The last 11 months have been some of the most difficult, yet simultaneously amazing of my life. And trying to reconcile the flood of what, at times, seem like completely antithetical feelings can be sort of dizzying. I moved to Cartagena around 11 months ago to conduct research for my dissertation. I guess you could say it was the best of times, it was the worst of times. I just returned in May and still haven’t really processed all that was that experience. That unforgettable, awesomely awful, superbly silly time. I've been on the move so much. It's what Carmen Jones Sandiego has chosen to do for the last two years.
I found myself scrolling through my Instagram pics a short while ago (which I only started using since moving to Cartagena last August) and was sort of floored by all of the faces and different spaces. All of the color. All of the moments and the newness. All of the sights, smells, sounds, the tastes and the touches. And all of the darkness that often loomed in the background or pressed itself smack dead in my face. In just the last six months I’ve spent time on the soil of ten countries, on four different continents. I don’t even know how I made that happen. Feel like I’m watching my own movie and went to bathroom when they told that part.
And I’m sitting here in my room in Yokohama, Japan after packing up my things to head back into Tokyo in the morning so I can leave for Kyoto on Fri., come back to Tokyo on Monday, then back to the States on Tues. (feels like it sounds but with good theme music). I look down at my arms. I got the meanest bites of my life when I was in Austria, no bullshitting. And it hits me that these bites look as if they will permanently scar my arms. I go into a mini-panic. But I’ve worked so hard to prevent scars! What will I do?! Scars are ugly and hard and just unbecoming. I’m a single woman. I can’t be unbecoming! Who will love me if I am not pretty?! Gasp! Pause. Tranquiiila.
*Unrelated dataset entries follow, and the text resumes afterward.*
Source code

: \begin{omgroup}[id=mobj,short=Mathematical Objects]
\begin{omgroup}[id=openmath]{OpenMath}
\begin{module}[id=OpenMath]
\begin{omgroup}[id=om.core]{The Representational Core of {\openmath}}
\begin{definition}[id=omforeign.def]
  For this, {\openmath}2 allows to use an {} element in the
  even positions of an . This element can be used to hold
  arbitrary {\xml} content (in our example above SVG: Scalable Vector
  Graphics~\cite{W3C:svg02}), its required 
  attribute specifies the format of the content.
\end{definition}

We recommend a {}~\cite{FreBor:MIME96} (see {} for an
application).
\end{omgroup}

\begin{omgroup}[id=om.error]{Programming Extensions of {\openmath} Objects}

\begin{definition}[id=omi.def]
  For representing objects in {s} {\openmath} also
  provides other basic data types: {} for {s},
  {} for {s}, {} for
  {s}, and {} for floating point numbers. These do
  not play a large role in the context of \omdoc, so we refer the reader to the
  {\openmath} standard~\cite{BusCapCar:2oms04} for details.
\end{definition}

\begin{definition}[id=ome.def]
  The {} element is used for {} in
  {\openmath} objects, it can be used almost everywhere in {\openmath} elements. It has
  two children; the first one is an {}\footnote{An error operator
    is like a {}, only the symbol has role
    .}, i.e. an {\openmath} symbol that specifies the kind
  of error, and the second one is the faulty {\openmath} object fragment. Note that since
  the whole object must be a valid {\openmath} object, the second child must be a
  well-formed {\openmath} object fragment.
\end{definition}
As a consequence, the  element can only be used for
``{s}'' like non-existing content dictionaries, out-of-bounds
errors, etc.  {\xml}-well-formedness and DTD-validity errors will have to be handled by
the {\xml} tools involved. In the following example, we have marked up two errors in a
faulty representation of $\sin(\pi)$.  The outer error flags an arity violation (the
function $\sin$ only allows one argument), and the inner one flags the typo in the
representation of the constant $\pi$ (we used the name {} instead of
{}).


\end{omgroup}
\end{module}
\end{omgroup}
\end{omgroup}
I’m fairly certain I got these scars from the mosquitos that went berserk while drinking spritzers with new friends and colleagues at a vineyard in Vienna. And how often will I get to do such a thing? How long will I get to go on these adventures? Ultimately we get older. We will change. And as long as we aren't standing still, we will bruise. We will have pain. We will scar. But as it turns out, scars are merely the price of truly living.